Sat, Aug 27, 2011 - Page 8 News List

EDITORIAL: Does Taiwan need a new capital?

Recently there have been renewed calls for the national government, or at least some part of it, to be relocated out of Taipei. Eight Democratic Progressive Party (DPP) legislative nominees last month proposed moving the Legislative Yuan to Greater Taichung as part of their campaign platform for the elections in January. In the wake of Japan’s Fukushima Dai-ichi nuclear power plant disaster, there were demands that either the legislature or the entire government should be moved out of Taipei because of its proximity to Jinshan Nuclear Power Plant, in Shihmen District (石門), New Taipei City (新北市) and Guosheng Nuclear Power Plant, in Wanli (萬里), New Taipei City.

This is not the first time the issue has been raised, but few of the suggestions have ever appeared to be more than half-baked or vote-getting devices.

Former president Chen Shui-bian (陳水扁) moved the Fisheries Agency and the Sports Affairs Council to then-Kaohsiung City in 2007 (the council later moved back to Taipei). In October 2006, two DPP legislators and a Taiwan Solidarity Union lawmaker — supported by 66 of their colleagues, including two from the Chinese Nationalist Party (KMT) — proposed moving the capital to central or southern Taiwan. In August 2005, then-vice president Annette Lu (呂秀蓮) suggested moving the capital south or having a second capital in the south to reduce the nation’s economic development gap.

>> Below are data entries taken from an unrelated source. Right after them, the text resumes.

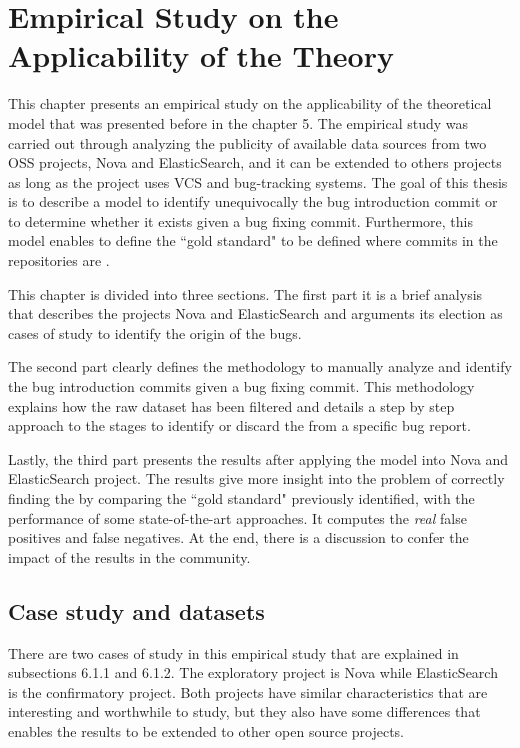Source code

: \documentclass[a4paper, 12pt]{book}
\begin{document}
\cleardoublepage
\chapter{Empirical Study on the Applicability of the Theory}
\label{chap:application}
This chapter presents an empirical study on the applicability of the theoretical model that was presented before in the chapter 5. The empirical study was carried out through analyzing the publicity of available data sources from two OSS projects, Nova and ElasticSearch, and it can be extended to others projects as long as the project uses VCS and bug-tracking systems. The goal of this thesis is to describe a model to identify unequivocally the bug introduction commit or to determine whether it exists given a bug fixing commit. Furthermore, this model enables to define the ``gold standard" to be defined where commits in the repositories are \BIC. 

This chapter is divided into three sections. The first part it is a brief analysis that describes the projects Nova and ElasticSearch and arguments its election as cases of study to identify the origin of the bugs.

The second part clearly defines the methodology to manually analyze and identify the bug introduction commits given a bug fixing commit. This methodology explains how the raw dataset has been filtered and details a step by step approach to the stages to identify or discard the \BIC from a specific bug report.  

Lastly, the third part presents the results after applying the model into Nova and ElasticSearch project. The results give more insight into the problem of correctly finding the \BIC by comparing the ``gold standard" previously identified, with the performance of some state-of-the-art approaches. It computes the \emph{real} false positives and false negatives. At the end, there is a discussion to confer the impact of the results in the community.  

\section{Case study and datasets}
\label{sec:case}
There are two cases of study in this empirical study that are explained in  subsections 6.1.1 and 6.1.2. The exploratory project is Nova while ElasticSearch is the confirmatory project. Both projects have similar characteristics that are interesting and worthwhile to study, but they also have some differences that enables the results to be extended to other open source projects.  
\end{document}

Most of the proponents of such administrative moves have cited the need for more balanced economic development. Many have listed examples of other nations that have moved or split their capitals, or are in the process of doing so. The problem is that such moves were rarely made to balance the development gap, Brazil and South Korea being two notable exceptions. In reality, the motivation was usually the need to find an “impartial” place to outweigh regional, ethnic or political rivalries.

Twelve countries have more than one “capital” — Benin, Bolivia, the Ivory Coast, Israel, Malaysia, Myanmar, the Netherlands, Nigeria, South Africa, Sri Lanka, Swaziland and Tanzania. In some, the administrative capital is in one city, the legislative and judicial in another (Bolivia) or the financial and cultural center differs from the seat of government (the Netherlands). Malaysia’s parliament is still in Kuala Lumpur, but the federal administration is in Putrajaya. South Africa has three capitals: the administration in Pretoria, the parliament in Cape Town and the judiciary in Bloemfontein.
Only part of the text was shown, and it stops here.